- **Task item**
Find every line in the records below that contains "alpha", and copy it.

-- Supplied records follows --

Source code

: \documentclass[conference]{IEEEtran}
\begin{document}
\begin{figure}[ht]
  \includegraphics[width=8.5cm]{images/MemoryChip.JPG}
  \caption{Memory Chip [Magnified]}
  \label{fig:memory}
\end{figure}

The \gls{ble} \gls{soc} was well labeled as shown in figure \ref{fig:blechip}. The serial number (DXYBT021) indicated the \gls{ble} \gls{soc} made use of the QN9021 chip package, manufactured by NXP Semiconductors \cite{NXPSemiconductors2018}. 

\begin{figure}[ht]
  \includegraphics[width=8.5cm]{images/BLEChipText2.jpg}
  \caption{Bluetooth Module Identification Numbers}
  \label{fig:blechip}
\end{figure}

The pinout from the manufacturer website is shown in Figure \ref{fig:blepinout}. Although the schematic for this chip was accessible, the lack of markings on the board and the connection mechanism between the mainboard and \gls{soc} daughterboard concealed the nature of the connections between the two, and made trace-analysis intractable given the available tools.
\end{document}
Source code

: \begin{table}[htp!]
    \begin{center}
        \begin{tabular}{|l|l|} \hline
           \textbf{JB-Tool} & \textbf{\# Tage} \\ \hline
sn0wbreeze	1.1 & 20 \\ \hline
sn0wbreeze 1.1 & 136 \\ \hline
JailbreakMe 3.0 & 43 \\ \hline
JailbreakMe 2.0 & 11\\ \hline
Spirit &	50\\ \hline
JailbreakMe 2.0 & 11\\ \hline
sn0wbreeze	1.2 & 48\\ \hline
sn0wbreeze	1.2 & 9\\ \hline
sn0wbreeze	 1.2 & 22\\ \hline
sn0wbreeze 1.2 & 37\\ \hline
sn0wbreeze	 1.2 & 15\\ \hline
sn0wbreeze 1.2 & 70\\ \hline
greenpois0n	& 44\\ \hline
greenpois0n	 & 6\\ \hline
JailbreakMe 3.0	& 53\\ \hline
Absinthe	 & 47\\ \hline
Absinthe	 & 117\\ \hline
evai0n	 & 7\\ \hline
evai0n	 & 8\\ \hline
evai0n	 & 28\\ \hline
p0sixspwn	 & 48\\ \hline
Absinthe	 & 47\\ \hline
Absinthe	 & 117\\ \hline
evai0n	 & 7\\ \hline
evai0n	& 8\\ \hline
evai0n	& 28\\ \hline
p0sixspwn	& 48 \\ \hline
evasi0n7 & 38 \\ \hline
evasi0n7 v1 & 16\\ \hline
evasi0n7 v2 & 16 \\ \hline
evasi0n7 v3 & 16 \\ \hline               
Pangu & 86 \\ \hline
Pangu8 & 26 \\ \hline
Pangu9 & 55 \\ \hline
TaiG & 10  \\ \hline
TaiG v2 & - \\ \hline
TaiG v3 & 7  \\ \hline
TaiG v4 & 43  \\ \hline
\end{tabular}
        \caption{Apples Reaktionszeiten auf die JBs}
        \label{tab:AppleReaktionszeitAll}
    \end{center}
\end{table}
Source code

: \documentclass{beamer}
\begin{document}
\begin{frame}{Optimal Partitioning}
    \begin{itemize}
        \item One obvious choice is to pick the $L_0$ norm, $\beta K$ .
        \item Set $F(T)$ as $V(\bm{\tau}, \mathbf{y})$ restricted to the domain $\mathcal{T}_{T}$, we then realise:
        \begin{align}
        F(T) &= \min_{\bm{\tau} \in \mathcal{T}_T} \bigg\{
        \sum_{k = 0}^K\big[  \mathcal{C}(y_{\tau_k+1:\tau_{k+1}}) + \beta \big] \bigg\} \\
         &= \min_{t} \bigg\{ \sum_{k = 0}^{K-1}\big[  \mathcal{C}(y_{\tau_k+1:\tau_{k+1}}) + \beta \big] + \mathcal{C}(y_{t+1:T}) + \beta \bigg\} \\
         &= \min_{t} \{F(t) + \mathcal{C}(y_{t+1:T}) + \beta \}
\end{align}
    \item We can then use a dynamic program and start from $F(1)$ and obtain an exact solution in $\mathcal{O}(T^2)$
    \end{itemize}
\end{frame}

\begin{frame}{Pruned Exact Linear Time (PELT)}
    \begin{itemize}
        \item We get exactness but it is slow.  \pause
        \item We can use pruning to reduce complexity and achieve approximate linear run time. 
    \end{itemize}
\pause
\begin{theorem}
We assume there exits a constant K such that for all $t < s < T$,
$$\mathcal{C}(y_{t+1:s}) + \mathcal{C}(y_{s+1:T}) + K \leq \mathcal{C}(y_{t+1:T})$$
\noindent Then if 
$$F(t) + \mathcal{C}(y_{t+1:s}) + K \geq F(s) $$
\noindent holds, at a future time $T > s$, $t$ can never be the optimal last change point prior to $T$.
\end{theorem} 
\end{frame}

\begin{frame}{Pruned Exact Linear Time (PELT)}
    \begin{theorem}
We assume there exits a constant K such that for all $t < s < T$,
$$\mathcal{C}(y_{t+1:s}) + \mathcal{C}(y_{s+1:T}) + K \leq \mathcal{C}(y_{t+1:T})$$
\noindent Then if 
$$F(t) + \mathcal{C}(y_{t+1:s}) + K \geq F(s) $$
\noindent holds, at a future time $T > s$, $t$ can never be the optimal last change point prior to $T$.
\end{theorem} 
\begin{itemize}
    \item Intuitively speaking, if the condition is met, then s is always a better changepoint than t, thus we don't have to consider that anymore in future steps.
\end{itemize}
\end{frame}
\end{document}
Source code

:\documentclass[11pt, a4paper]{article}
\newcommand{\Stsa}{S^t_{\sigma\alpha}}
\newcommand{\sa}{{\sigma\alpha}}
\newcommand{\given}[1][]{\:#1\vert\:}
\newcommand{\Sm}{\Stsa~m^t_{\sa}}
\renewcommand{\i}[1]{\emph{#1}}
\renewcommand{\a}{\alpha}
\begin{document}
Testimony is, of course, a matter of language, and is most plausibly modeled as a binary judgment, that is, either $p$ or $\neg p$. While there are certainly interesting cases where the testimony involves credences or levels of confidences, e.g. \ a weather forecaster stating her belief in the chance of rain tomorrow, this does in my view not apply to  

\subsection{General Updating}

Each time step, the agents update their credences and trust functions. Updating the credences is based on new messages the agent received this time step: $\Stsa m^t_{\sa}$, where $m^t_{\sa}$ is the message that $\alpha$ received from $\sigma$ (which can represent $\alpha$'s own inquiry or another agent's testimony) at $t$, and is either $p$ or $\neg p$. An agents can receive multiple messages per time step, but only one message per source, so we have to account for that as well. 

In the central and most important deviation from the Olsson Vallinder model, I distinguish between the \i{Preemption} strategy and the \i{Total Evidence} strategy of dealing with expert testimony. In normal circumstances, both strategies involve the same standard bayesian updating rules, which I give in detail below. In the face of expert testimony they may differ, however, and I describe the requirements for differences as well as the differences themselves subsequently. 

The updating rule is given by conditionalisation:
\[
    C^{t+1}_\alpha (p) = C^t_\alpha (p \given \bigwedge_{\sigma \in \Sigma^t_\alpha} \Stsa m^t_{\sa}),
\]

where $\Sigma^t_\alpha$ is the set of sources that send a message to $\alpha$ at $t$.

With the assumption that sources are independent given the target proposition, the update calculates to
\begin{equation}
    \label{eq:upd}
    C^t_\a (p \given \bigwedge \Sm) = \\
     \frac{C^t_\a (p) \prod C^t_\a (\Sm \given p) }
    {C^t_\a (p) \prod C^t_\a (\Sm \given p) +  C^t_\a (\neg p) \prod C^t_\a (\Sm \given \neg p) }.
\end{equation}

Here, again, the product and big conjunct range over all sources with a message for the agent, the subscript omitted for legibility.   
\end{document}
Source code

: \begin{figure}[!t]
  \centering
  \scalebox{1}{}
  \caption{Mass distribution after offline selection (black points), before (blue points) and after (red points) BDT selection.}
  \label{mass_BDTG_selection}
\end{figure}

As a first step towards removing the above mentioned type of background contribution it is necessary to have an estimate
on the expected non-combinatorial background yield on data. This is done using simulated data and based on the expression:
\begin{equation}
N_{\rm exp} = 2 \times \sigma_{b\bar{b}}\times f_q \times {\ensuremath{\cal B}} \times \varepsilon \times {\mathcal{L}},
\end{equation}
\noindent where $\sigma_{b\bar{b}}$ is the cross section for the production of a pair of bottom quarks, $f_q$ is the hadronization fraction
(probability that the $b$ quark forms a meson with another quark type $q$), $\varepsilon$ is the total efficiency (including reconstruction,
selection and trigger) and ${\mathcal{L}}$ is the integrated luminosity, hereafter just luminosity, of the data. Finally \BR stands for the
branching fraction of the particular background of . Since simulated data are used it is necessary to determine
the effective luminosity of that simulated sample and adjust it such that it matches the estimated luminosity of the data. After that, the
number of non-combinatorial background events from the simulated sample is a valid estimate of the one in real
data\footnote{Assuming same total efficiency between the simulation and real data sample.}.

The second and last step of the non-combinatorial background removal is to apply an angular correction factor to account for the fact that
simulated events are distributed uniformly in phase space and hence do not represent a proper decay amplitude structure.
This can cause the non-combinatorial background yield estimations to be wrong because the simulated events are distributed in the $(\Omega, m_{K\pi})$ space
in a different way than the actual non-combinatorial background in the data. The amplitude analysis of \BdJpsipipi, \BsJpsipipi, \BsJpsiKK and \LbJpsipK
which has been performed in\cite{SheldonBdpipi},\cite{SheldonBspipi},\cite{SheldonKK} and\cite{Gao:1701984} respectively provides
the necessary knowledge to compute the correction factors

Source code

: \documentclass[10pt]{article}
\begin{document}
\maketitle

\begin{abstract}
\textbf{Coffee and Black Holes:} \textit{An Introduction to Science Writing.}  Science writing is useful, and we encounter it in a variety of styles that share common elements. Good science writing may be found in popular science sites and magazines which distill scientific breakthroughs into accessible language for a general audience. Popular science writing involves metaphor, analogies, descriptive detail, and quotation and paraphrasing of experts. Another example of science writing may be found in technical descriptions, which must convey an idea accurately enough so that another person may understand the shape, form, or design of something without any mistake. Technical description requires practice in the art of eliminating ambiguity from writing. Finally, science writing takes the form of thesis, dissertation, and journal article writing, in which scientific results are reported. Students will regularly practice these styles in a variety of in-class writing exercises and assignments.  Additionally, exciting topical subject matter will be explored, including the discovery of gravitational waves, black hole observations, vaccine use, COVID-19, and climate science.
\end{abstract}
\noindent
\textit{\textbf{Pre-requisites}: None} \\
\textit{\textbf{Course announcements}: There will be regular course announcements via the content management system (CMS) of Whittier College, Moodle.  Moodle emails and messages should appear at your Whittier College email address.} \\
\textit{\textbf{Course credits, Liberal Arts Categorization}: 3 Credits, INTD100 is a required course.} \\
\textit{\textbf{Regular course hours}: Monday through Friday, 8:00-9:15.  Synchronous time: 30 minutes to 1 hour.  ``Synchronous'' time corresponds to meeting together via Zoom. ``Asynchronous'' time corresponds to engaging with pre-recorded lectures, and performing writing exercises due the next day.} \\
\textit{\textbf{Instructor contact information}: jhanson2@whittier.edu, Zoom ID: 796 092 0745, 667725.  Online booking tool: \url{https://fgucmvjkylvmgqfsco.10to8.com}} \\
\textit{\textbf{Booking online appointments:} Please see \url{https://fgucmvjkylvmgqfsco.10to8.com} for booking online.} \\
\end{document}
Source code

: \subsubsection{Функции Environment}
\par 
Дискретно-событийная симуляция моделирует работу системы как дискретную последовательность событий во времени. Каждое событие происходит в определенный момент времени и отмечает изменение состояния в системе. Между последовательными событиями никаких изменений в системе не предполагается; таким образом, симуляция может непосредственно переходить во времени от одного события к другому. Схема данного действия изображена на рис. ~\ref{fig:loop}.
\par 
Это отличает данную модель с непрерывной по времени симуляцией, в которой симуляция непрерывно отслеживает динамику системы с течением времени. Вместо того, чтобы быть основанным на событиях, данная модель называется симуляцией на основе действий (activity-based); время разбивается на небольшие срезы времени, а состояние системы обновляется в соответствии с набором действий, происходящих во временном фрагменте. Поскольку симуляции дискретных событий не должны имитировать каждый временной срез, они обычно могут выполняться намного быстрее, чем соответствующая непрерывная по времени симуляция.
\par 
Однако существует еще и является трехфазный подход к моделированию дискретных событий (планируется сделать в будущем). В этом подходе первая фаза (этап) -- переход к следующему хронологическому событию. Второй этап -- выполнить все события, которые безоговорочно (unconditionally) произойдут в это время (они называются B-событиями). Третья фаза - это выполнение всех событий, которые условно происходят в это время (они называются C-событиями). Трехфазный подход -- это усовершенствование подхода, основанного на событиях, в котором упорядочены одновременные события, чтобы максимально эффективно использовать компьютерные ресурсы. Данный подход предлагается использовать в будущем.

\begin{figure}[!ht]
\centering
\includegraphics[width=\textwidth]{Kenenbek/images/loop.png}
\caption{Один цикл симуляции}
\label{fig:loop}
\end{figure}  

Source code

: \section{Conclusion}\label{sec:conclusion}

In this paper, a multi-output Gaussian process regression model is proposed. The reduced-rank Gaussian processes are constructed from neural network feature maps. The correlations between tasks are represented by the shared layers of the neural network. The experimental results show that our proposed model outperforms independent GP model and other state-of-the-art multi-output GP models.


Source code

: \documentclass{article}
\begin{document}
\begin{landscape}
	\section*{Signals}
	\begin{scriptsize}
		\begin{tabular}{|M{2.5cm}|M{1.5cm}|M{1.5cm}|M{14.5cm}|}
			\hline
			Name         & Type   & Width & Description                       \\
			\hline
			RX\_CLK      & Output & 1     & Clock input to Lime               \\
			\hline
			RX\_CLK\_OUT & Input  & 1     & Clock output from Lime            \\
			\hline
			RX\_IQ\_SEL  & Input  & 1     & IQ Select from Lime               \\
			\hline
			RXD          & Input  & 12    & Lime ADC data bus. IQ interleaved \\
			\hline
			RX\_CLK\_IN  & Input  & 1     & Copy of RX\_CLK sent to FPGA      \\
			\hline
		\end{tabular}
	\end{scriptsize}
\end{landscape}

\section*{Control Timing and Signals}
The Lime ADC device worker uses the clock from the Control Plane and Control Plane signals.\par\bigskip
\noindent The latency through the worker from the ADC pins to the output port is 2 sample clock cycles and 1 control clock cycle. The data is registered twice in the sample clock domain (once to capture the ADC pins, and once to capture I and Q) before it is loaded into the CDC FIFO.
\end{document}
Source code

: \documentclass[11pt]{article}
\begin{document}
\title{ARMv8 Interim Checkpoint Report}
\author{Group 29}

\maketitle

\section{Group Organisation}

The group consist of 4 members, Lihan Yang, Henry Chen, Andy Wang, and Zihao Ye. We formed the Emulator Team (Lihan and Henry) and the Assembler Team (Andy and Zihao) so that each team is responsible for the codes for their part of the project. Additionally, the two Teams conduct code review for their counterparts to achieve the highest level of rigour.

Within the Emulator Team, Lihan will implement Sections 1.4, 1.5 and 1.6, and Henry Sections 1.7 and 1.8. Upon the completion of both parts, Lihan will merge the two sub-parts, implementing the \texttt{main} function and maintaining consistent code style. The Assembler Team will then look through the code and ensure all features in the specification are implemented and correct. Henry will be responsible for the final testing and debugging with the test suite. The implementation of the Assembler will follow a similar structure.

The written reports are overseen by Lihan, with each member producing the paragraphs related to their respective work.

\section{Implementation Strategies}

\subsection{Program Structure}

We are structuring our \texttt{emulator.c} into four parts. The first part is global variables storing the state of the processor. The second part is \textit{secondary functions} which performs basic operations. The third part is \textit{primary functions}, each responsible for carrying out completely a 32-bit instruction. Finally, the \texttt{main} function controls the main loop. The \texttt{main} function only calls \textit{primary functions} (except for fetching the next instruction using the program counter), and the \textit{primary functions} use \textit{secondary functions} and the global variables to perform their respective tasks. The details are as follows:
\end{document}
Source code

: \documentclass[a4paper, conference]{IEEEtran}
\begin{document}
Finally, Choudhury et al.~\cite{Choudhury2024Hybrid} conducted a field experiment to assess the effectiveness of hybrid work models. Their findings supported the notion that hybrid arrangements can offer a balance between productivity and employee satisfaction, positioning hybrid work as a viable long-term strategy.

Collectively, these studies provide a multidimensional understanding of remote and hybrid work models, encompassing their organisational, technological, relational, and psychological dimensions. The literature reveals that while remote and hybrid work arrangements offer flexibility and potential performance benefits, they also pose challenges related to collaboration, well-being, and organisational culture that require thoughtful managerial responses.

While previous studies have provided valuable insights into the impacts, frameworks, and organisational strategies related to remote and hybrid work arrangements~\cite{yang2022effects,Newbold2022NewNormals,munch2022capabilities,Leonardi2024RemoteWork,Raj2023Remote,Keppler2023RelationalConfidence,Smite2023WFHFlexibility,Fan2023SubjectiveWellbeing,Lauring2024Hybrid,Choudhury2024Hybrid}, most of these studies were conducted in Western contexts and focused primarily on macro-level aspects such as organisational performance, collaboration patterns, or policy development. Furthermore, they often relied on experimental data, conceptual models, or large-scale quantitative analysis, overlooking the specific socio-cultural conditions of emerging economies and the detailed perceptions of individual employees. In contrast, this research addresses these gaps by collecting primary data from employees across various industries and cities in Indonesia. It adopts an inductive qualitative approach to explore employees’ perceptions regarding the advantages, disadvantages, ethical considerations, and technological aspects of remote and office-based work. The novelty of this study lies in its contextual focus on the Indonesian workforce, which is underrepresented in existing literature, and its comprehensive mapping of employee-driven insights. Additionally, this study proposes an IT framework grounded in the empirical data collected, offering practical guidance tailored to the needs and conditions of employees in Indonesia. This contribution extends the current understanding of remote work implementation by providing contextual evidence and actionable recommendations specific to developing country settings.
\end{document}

-- Supplied records concluded --

- **Response area**
\newcommand{\Stsa}{S^t_{\sigma\alpha}}
\newcommand{\sa}{{\sigma\alpha}}
\renewcommand{\a}{\alpha}
Each time step, the agents update their credences and trust functions. Updating the credences is based on new messages the agent received this time step: $\Stsa m^t_{\sa}$, where $m^t_{\sa}$ is the message that $\alpha$ received from $\sigma$ (which can represent $\alpha$'s own inquiry or another agent's testimony) at $t$, and is either $p$ or $\neg p$. An agents can receive multiple messages per time step, but only one message per source, so we have to account for that as well. 
    C^{t+1}_\alpha (p) = C^t_\alpha (p \given \bigwedge_{\sigma \in \Sigma^t_\alpha} \Stsa m^t_{\sa}),
where $\Sigma^t_\alpha$ is the set of sources that send a message to $\alpha$ at $t$.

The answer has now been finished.